Now recall that to perform a write, a processor must first obtain exclusive access to the cache line containing the address. In the case of radix sort above, many processors might end up writing to the same cache line (since it's likely all processors have elements falling in each bin). This will cause the cache line to bounce all around the machine. There is no inherent communication between the processors in the scatter step of the algorithm, so the extra cache invalidations during the scatter are due to false sharing.

Notice that if the array to sort is very large, each processor is responsible for more data, and it is more likely that each processor will write larger ranges of contiguous elements to the output array. This decreases false sharing by dropping the likelihood multiple processors write to the same line. Conversely, if the number of processors is large, the number of elements per processor decreases, leading again to few contiguous writes per processor, and thus more false sharing.


The bandwidth goes up as cache line increases and it's bad in a sense that we're more likely to be bandwidth-bound.
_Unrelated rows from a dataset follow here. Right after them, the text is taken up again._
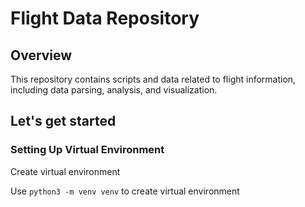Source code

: # Flight Data Repository

## Overview

This repository contains scripts and data related to flight information, including data parsing, analysis, and visualization.

## Let's get started 

### Setting Up Virtual Environment

Create virtual environment

Use `python3 -m venv venv` to create virtual environment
Reducing cache misses does not always result in reducing data BW.


Slides clearly show us that our cache line size may help latency but may affect bandwidth negatively.
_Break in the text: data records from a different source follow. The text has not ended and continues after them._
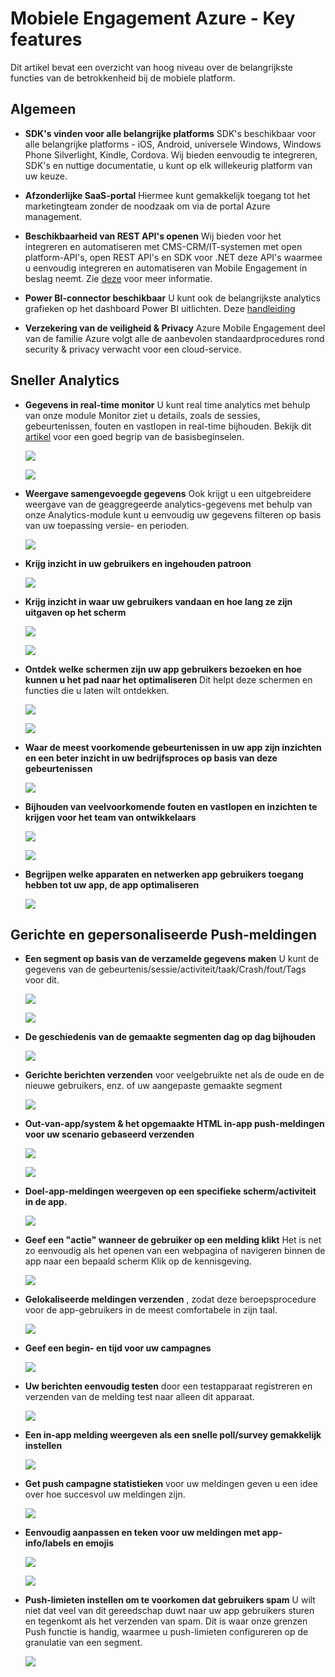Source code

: <properties
    pageTitle="Mobiele Engagement Azure - Key features"
    description="Beschrijving van de belangrijkste functies van Azure Mobile Engagement"
    services="mobile-engagement"
    documentationCenter="mobile" 
    authors="piyushjo" 
    manager="erikre" 
    editor="" />

<tags
    ms.service="mobile-engagement"
    ms.workload="mobile"
    ms.tgt_pltfrm="na"
    ms.devlang="na"
    ms.topic="article"
    ms.date="08/19/2016"
    ms.author="piyushjo" />

# <a name="azure-mobile-engagement---key-features"></a>Mobiele Engagement Azure - Key features

Dit artikel bevat een overzicht van hoog niveau over de belangrijkste functies van de betrokkenheid bij de mobiele platform. 

## <a name="general"></a>**Algemeen**

- **SDK's vinden voor alle belangrijke platforms** SDK's beschikbaar voor alle belangrijke platforms - iOS, Android, universele Windows, Windows Phone Silverlight, Kindle, Cordova. Wij bieden eenvoudig te integreren, SDK's en nuttige documentatie, u kunt op elk willekeurig platform van uw keuze. 

- **Afzonderlijke SaaS-portal** Hiermee kunt gemakkelijk toegang tot het marketingteam zonder de noodzaak om via de portal Azure management. 

- **Beschikbaarheid van REST API's openen** Wij bieden voor het integreren en automatiseren met CMS-CRM/IT-systemen met open platform-API's, open REST API's en SDK voor .NET deze API's waarmee u eenvoudig integreren en automatiseren van Mobile Engagement in beslag neemt. Zie [deze](mobile-engagement-api-authentication.md) voor meer informatie. 

- **Power BI-connector beschikbaar** U kunt ook de belangrijkste analytics grafieken op het dashboard Power BI uitlichten. Deze [handleiding](https://powerbi.microsoft.com/en-us/documentation/powerbi-content-pack-azure-mobile/)

- **Verzekering van de veiligheid & Privacy** Azure Mobile Engagement deel van de familie Azure volgt alle de aanbevolen standaardprocedures rond security & privacy verwacht voor een cloud-service.

## <a name="actionable-analytics"></a>**Sneller Analytics**

- **Gegevens in real-time monitor** U kunt real time analytics met behulp van onze module Monitor ziet u details, zoals de sessies, gebeurtenissen, fouten en vastlopen in real-time bijhouden. Bekijk dit [artikel](mobile-engagement-concepts.md) voor een goed begrip van de basisbeginselen. 

    ![][1]

    ![][2]      

- **Weergave samengevoegde gegevens** Ook krijgt u een uitgebreidere weergave van de geaggregeerde analytics-gegevens met behulp van onze Analytics-module kunt u eenvoudig uw gegevens filteren op basis van uw toepassing versie- en perioden.

    ![][3]      

- **Krijg inzicht in uw gebruikers en ingehouden patroon**

    ![][4]      

- **Krijg inzicht in waar uw gebruikers vandaan en hoe lang ze zijn uitgaven op het scherm**

    ![][5]      
    
    ![][6]      

- **Ontdek welke schermen zijn uw app gebruikers bezoeken en hoe kunnen u het pad naar het optimaliseren** Dit helpt deze schermen en functies die u laten wilt ontdekken.

    ![][7]      
    
    ![][8]      

- **Waar de meest voorkomende gebeurtenissen in uw app zijn inzichten en een beter inzicht in uw bedrijfsproces op basis van deze gebeurtenissen** 

    ![][9]  

- **Bijhouden van veelvoorkomende fouten en vastlopen en inzichten te krijgen voor het team van ontwikkelaars**

    ![][10]     
    
    ![][11] 

- **Begrijpen welke apparaten en netwerken app gebruikers toegang hebben tot uw app, de app optimaliseren** 

    ![][12] 
    
## <a name="targeted--personalized-push-notifications"></a>**Gerichte en gepersonaliseerde Push-meldingen**

- **Een segment op basis van de verzamelde gegevens maken** U kunt de gegevens van de gebeurtenis/sessie/activiteit/taak/Crash/fout/Tags voor dit.

    ![][13]

    ![][14]     

- **De geschiedenis van de gemaakte segmenten dag op dag bijhouden**

    ![][15] 

- **Gerichte berichten verzenden** voor veelgebruikte net als de oude en de nieuwe gebruikers, enz. of uw aangepaste gemaakte segment

    ![][16] 

- **Out-van-app/system & het opgemaakte HTML in-app push-meldingen voor uw scenario gebaseerd verzenden**

    ![][17] 

    ![][18] 

- **Doel-app-meldingen weergeven op een specifieke scherm/activiteit in de app.**

    ![][19] 

- **Geef een "actie" wanneer de gebruiker op een melding klikt** Het is net zo eenvoudig als het openen van een webpagina of navigeren binnen de app naar een bepaald scherm Klik op de kennisgeving. 

    ![][20]
    
- **Gelokaliseerde meldingen verzenden** , zodat deze beroepsprocedure voor de app-gebruikers in de meest comfortabele in zijn taal. 

    ![][21] 

- **Geef een begin- en tijd voor uw campagnes** 

    ![][22] 

- **Uw berichten eenvoudig testen** door een testapparaat registreren en verzenden van de melding test naar alleen dit apparaat.

    ![][23] 

- **Een in-app melding weergeven als een snelle poll/survey gemakkelijk instellen**  

    ![][24]
    
- **Get push campagne statistieken** voor uw meldingen geven u een idee over hoe succesvol uw meldingen zijn.

    ![][25] 

- **Eenvoudig aanpassen en teken voor uw meldingen met app-info/labels en emojis** 

    ![][26] 

    ![][27] 

- **Push-limieten instellen om te voorkomen dat gebruikers spam** U wilt niet dat veel van dit gereedschap duwt naar uw app gebruikers sturen en tegenkomt als het verzenden van spam. Dit is waar onze grenzen Push functie is handig, waarmee u push-limieten configureren op de granulatie van een segment. 

    ![][28]         

<!-- Images -->
[1]: ./media/mobile-engagement-key-features/monitor1.png
[2]: ./media/mobile-engagement-key-features/monitor2.png
[3]: ./media/mobile-engagement-key-features/analytics-filter.png
[4]: ./media/mobile-engagement-key-features/retention.png
[5]: ./media/mobile-engagement-key-features/analytics-geomap.png
[6]: ./media/mobile-engagement-key-features/analytics-session-length.png
[7]: ./media/mobile-engagement-key-features/analytics-activities.png
[8]: ./media/mobile-engagement-key-features/analytics-userpath.png
[9]: ./media/mobile-engagement-key-features/analytics-events.png
[10]: ./media/mobile-engagement-key-features/analyics-errors.png
[11]: ./media/mobile-engagement-key-features/analyics-errors-details.png
[12]: ./media/mobile-engagement-key-features/technicals.png
[13]: ./media/mobile-engagement-key-features/segment.png
[14]: ./media/mobile-engagement-key-features/segment-creation.png
[15]: ./media/mobile-engagement-key-features/segment-history.png
[16]: ./media/mobile-engagement-key-features/segment-push.png
[17]: ./media/mobile-engagement-key-features/out-of-app.png
[18]: ./media/mobile-engagement-key-features/in-app-push.png
[19]: ./media/mobile-engagement-key-features/push-in-activity.png
[20]: ./media/mobile-engagement-key-features/push-action.png
[21]: ./media/mobile-engagement-key-features/push-languages.png
[22]: ./media/mobile-engagement-key-features/push-timeframe.png
[23]: ./media/mobile-engagement-key-features/push-test.png
[24]: ./media/mobile-engagement-key-features/push-poll.png
[25]: ./media/mobile-engagement-key-features/push-stats.png
[26]: ./media/mobile-engagement-key-features/push_personalized.png
[27]: ./media/mobile-engagement-key-features/push_emoji.png
[28]: ./media/mobile-engagement-key-features/push_limits.png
Let me see if I get this: so, in the previous slide, we showed that as cache line size increases, miss rates decrease, with the exception of radix sort. Over here, we see that as cache line size increases, bandwidth skyrockets in all cases except for LU. We can say that LU (and some other cases, to a certain extent) has good spatial locality since increasing the cache line size does not increase the bandwidth, which means that once it loads a cache line in, it will take a long time to miss again.

Now, with other cases, without Radix sort, we saw that miss rates were decreasing. However, the reason why bandwidth increases is that each time we miss, we need to load a big chunk of data from memory (since the cache line is bigger).
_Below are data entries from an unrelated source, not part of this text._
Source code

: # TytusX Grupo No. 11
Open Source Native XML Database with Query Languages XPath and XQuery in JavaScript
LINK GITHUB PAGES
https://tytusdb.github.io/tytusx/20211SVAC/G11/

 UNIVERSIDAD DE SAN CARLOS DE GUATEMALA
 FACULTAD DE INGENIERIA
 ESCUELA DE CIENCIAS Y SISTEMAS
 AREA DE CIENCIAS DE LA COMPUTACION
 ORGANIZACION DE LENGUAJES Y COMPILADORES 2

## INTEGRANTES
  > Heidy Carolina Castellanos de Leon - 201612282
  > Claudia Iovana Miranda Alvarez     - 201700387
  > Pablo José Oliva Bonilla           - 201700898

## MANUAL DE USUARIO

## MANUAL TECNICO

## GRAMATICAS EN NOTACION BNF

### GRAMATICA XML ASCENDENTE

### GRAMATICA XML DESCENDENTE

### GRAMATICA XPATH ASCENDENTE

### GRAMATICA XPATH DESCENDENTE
With radix sort, we saw that miss rates were increasing, so obviously bandwidth will increase.

If we are bandwidth-bound, then we might get more performance by decreasing the cache size and taking more misses (utilizing more latency). If we are latency-bound, then we might get more performance by increasing the cache size and taking less misses (utilizing more bandwidth).


@taegyunk Its not necessarily true that this will make us more easily bandwidth bound. If we are reading a large data set in, we will definitely end up using the entire cache line (even if it is large). This would mean that the cache line size does not actually matter. This is more of a concern if we are running programs that are reading small amounts of data from many sporadic locations.


What is LU and why is its traffic usage trends so different from the other applications? Also, what exactly is sent over the data bus and address bus?


If you only "use" a small portion of the cache line after pulling in a cache line, then your program has poor spatial locality.

As we could see with Ray Trace/Ocean (on the previous slide), larger cache lines with poor spatial locality caused an increase of bandwidth -- more data has to be pulled in on each miss, and the misses still happen a decent amount due to the poor spatial locality.

Thus, if your program is "bandwidth limited" and had poor spatial locality, then having a large cache line would be pretty bad.




If the programmer of this cache makes a mistake in the tradeoff between interconnect traffic and fewer misses, could this not be the source of a security vulnerability? I was reading on wikipedia about cache poisoning attacks where the attacker causes irrelevant data to be cached, which in this case would mean there would be much more traffic trying to retrieve the correct data, possibly causing a dramatic slowdown in the program or corrupting the cache.


Is there a way for a program to determine the cache line size of the machine it is operating on? If it could I suppose to could optimize its data structure layout to obtain more performance


@Q_Q Here is a possible solution. The nice thing is that is works on Linux, Windows and OSX operating systems.


Wouldn't there be a problem if a processor in SC wants to read data, but another processor in SM is writing to the cache line but has not yet updated SC?


@jinghuan: I think the "after some certain time" constraint in last lecture is also needed here.


@jinghuan: Good question. Imagine P0 has the line in the SC state and P1 has the line in the SM state. Lets say that X is 0. Let's say P1 writes 10 to X in clock t. P0 reads X in clock t and observes 0. P1's update gets to P0 in clock t+1. P0 read X again in clock t+1 and observes 10. Say P1 writes 20 to X in clock t+1. This update gets to P0 in t+2, and P0 observes 20 in t+2.

This system is coherent, since:

  1. All of P1's write occur in program order -- just assume this is the case here --
  2. It obeys write propagation (the write eventually gets to P0)
  3. it obeys write serialization. Both processors agree that the following sequence of writes occurred in the following order. X = 0, then X = 10, then X = 20

What does update rate % exactly stand for in this case?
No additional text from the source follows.